Hadn't come across this before. It is a survey of not quite 2/3 of the "garden suite" owners in Edmonton and their practices concerning rents.

- unless it was extended, the Calgary grant program ($25K) is no longer in effect

At 5:43 PM, Blogger Richard Layman said...

I can't remember your exact argument, but you kept making the point that sub-standard rentals are at high rates in DC because of the lack of supply.

It's the flip side of "the missing middle."

JJ's point about "a large stock of old buildings" is based on the presumption that they would be low cost because they were not Class A/new/upscale properties.

Here, such properties given the demand, are still high cost.

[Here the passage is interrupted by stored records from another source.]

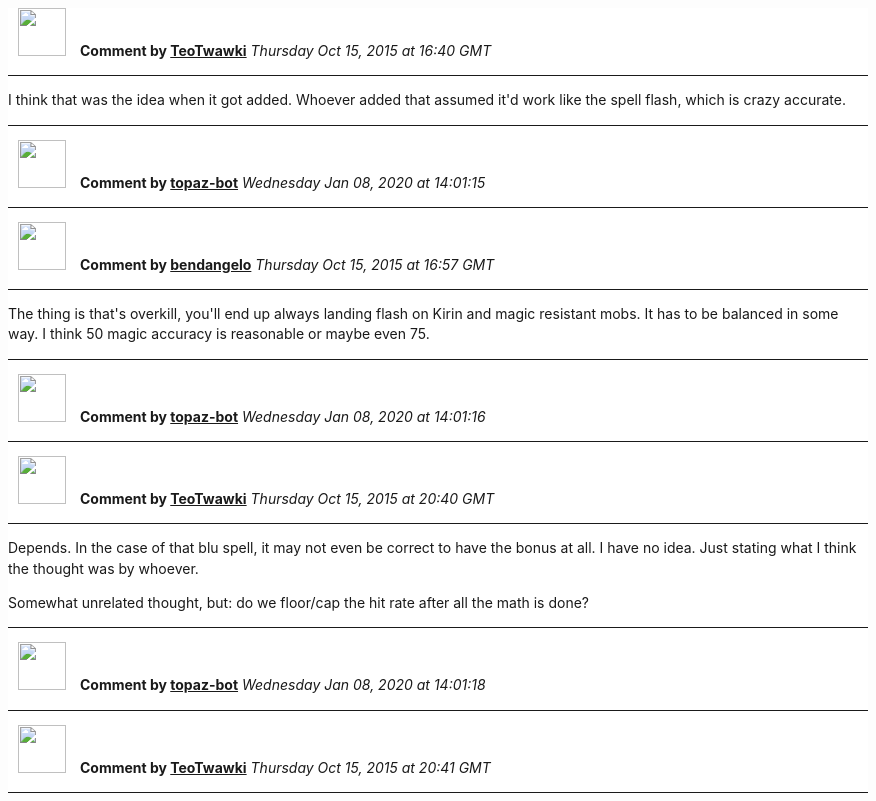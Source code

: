 <a href="https://github.com/TeoTwawki"><img src="https://avatars0.githubusercontent.com/u/6871475?v=4"  width="48" height="48" hspace="10"></img></a> **Comment by [TeoTwawki](https://github.com/TeoTwawki)**
_Thursday Oct 15, 2015 at 16:40 GMT_

----

I think that was the idea when it got added. Whoever added that assumed it'd work like the spell flash, which is crazy accurate.




----
<a href="https://github.com/topaz-bot"><img src="https://avatars3.githubusercontent.com/u/59651103?v=4" width="48" height="48" hspace="10"></img></a> **Comment by [topaz-bot](https://github.com/topaz-bot)**
_Wednesday Jan 08, 2020 at 14:01:15_

----

<a href="https://github.com/bendangelo"><img src="https://avatars3.githubusercontent.com/u/674090?v=4"  width="48" height="48" hspace="10"></img></a> **Comment by [bendangelo](https://github.com/bendangelo)**
_Thursday Oct 15, 2015 at 16:57 GMT_

----

The thing is that's overkill, you'll end up always landing flash on Kirin and magic resistant mobs. It has to be balanced in some way. I think 50 magic accuracy is reasonable or maybe even 75.




----
<a href="https://github.com/topaz-bot"><img src="https://avatars3.githubusercontent.com/u/59651103?v=4" width="48" height="48" hspace="10"></img></a> **Comment by [topaz-bot](https://github.com/topaz-bot)**
_Wednesday Jan 08, 2020 at 14:01:16_

----

<a href="https://github.com/TeoTwawki"><img src="https://avatars0.githubusercontent.com/u/6871475?v=4"  width="48" height="48" hspace="10"></img></a> **Comment by [TeoTwawki](https://github.com/TeoTwawki)**
_Thursday Oct 15, 2015 at 20:40 GMT_

----

Depends. In the case of that blu spell, it may not even be correct to have the bonus at all. I have no idea. Just stating what I think the thought was by whoever.

Somewhat unrelated thought, but: do we floor/cap the hit rate after all the math is done?




----
<a href="https://github.com/topaz-bot"><img src="https://avatars3.githubusercontent.com/u/59651103?v=4" width="48" height="48" hspace="10"></img></a> **Comment by [topaz-bot](https://github.com/topaz-bot)**
_Wednesday Jan 08, 2020 at 14:01:18_

----

<a href="https://github.com/TeoTwawki"><img src="https://avatars0.githubusercontent.com/u/6871475?v=4"  width="48" height="48" hspace="10"></img></a> **Comment by [TeoTwawki](https://github.com/TeoTwawki)**
_Thursday Oct 15, 2015 at 20:41 GMT_

----
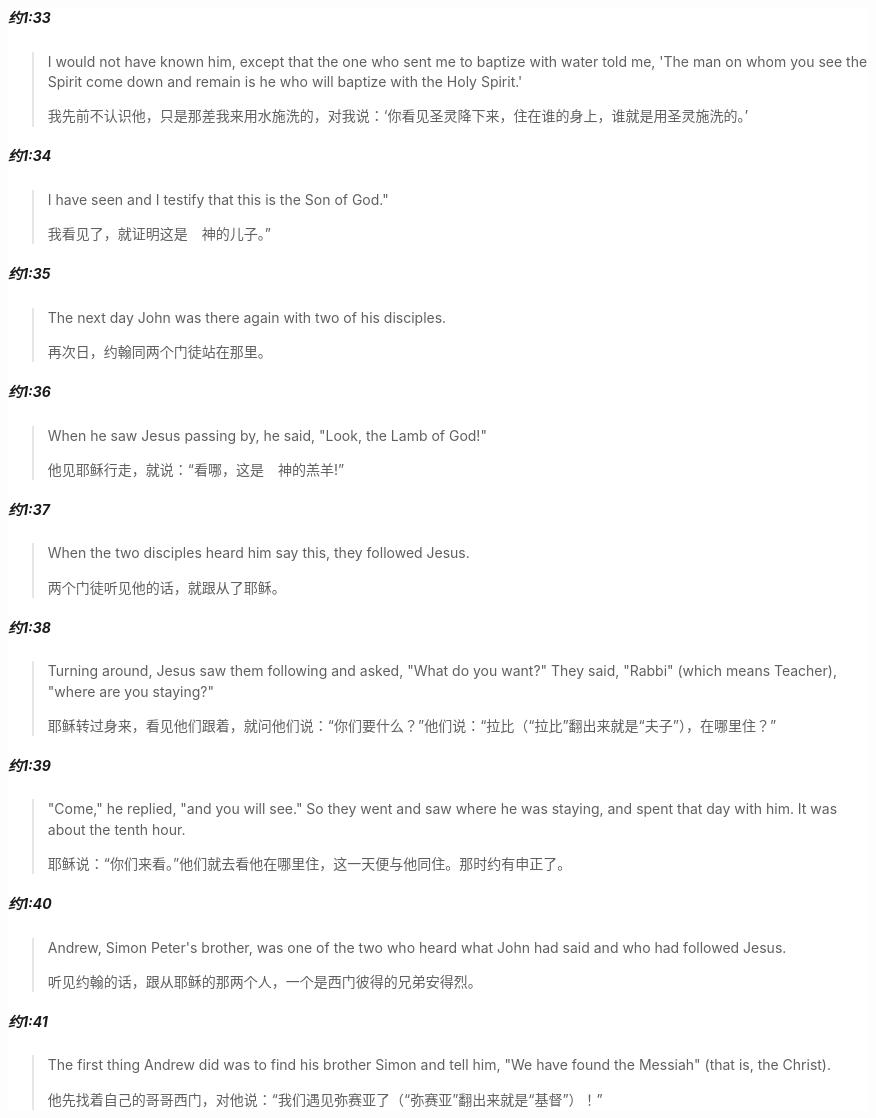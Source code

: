 
##### 约1:33
> I would not have known him, except that the one who sent me to baptize with water told me, 'The man on whom you see the Spirit come down and remain is he who will baptize with the Holy Spirit.'
>
> 我先前不认识他，只是那差我来用水施洗的，对我说：‘你看见圣灵降下来，住在谁的身上，谁就是用圣灵施洗的。’


##### 约1:34
> I have seen and I testify that this is the Son of God."
>
> 我看见了，就证明这是　神的儿子。”


##### 约1:35
> The next day John was there again with two of his disciples.
>
> 再次日，约翰同两个门徒站在那里。


##### 约1:36
> When he saw Jesus passing by, he said, "Look, the Lamb of God!"
>
> 他见耶稣行走，就说：“看哪，这是　神的羔羊!”


##### 约1:37
> When the two disciples heard him say this, they followed Jesus.
>
> 两个门徒听见他的话，就跟从了耶稣。


##### 约1:38
> Turning around, Jesus saw them following and asked, "What do you want?" They said, "Rabbi" (which means Teacher), "where are you staying?"
>
> 耶稣转过身来，看见他们跟着，就问他们说：“你们要什么？”他们说：“拉比（“拉比”翻出来就是“夫子”），在哪里住？”


##### 约1:39
> "Come," he replied, "and you will see." So they went and saw where he was staying, and spent that day with him. It was about the tenth hour.
>
> 耶稣说：“你们来看。”他们就去看他在哪里住，这一天便与他同住。那时约有申正了。


##### 约1:40
> Andrew, Simon Peter's brother, was one of the two who heard what John had said and who had followed Jesus.
>
> 听见约翰的话，跟从耶稣的那两个人，一个是西门彼得的兄弟安得烈。


##### 约1:41
> The first thing Andrew did was to find his brother Simon and tell him, "We have found the Messiah" (that is, the Christ).
>
> 他先找着自己的哥哥西门，对他说：“我们遇见弥赛亚了（“弥赛亚”翻出来就是“基督”）！”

It's actually been that case, relatively speaking, for a long time. It's why DC hasn't been an big center for foreign immigrants (e.g. comparable to Somalis in Minneapolis). Sure we have some. But for the most part, places like Annandale or Langley Park were cheaper, not than Far SE, but the imputed public safety cost wasn't worth it relatively to the decrease in rent and transportation access deficits.

... although now you do see Latinos in W7 and W8.